• MATERIAL SHOWN
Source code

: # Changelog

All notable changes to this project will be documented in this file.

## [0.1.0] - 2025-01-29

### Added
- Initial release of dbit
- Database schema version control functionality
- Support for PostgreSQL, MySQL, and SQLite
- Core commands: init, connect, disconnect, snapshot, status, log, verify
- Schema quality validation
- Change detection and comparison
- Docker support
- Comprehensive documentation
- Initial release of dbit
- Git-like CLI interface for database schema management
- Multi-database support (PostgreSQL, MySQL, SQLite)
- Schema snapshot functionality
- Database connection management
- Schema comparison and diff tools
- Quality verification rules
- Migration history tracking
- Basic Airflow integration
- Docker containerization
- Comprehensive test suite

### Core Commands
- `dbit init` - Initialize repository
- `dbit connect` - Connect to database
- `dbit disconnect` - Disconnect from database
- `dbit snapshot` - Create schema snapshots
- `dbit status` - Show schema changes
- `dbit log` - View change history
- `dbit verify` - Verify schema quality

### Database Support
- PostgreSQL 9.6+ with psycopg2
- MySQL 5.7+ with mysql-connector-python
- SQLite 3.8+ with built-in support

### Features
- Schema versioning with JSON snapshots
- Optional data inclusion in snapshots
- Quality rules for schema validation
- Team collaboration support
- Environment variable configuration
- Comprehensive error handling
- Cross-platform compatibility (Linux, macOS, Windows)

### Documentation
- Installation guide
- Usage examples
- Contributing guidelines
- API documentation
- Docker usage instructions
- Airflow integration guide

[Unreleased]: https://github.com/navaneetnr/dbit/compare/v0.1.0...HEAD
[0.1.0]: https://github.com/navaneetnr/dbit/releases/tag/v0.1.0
* * *
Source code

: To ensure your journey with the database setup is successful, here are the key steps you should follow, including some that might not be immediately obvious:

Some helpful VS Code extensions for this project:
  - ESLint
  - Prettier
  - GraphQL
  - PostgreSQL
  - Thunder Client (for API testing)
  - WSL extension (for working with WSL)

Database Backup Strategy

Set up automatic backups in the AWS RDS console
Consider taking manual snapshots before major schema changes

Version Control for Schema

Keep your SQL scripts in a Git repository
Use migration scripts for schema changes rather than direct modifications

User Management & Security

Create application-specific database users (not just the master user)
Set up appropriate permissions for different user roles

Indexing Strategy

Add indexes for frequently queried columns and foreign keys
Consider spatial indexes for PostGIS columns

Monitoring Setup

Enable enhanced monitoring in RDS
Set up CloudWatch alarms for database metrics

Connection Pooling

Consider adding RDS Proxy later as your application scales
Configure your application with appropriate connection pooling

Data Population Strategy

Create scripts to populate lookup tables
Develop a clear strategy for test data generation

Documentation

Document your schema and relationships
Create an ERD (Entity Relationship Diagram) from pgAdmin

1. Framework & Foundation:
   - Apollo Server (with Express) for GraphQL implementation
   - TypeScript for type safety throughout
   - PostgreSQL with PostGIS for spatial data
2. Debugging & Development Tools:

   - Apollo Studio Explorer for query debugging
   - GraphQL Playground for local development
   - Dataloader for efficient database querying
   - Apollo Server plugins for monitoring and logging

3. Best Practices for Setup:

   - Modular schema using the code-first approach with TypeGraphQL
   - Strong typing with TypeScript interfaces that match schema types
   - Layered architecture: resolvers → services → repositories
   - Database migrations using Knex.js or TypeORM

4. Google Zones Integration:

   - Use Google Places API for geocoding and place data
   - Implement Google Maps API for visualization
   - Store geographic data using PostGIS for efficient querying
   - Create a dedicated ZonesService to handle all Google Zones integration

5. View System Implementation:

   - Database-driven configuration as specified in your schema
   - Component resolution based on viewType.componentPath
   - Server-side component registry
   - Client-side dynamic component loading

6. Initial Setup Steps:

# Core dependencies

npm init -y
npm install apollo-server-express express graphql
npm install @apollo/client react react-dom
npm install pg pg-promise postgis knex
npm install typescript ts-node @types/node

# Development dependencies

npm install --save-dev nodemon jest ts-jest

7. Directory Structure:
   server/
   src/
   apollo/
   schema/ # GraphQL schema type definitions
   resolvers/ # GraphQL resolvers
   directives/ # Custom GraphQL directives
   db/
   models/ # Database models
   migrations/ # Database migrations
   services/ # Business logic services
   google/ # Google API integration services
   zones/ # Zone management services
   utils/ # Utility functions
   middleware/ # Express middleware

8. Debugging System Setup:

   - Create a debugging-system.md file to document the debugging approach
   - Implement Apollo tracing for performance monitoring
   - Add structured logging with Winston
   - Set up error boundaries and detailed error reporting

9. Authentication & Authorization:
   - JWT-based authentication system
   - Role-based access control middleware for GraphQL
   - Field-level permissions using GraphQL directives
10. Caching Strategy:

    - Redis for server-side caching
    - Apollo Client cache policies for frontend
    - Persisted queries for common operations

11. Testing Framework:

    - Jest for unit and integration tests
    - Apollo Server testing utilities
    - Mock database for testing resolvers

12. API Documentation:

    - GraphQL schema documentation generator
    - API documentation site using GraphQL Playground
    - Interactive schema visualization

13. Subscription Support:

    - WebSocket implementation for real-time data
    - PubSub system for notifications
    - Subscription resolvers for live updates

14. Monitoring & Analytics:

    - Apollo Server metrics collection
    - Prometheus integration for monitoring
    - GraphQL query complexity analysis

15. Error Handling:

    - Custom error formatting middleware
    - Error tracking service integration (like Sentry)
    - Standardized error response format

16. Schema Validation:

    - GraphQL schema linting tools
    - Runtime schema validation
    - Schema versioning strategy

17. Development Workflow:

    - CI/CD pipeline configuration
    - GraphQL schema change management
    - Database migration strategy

• ACTION ITEM
Print, from the entries above, the line with "- Prometheus integration for monitoring", the line with "- Database migration strategy" and all lines between them, exactly and with nothing else.

• YOUR RESPONSE
    - Prometheus integration for monitoring
    - GraphQL query complexity analysis

15. Error Handling:

    - Custom error formatting middleware
    - Error tracking service integration (like Sentry)
    - Standardized error response format

16. Schema Validation:

    - GraphQL schema linting tools
    - Runtime schema validation
    - Schema versioning strategy

17. Development Workflow:

    - CI/CD pipeline configuration
    - GraphQL schema change management
    - Database migration strategy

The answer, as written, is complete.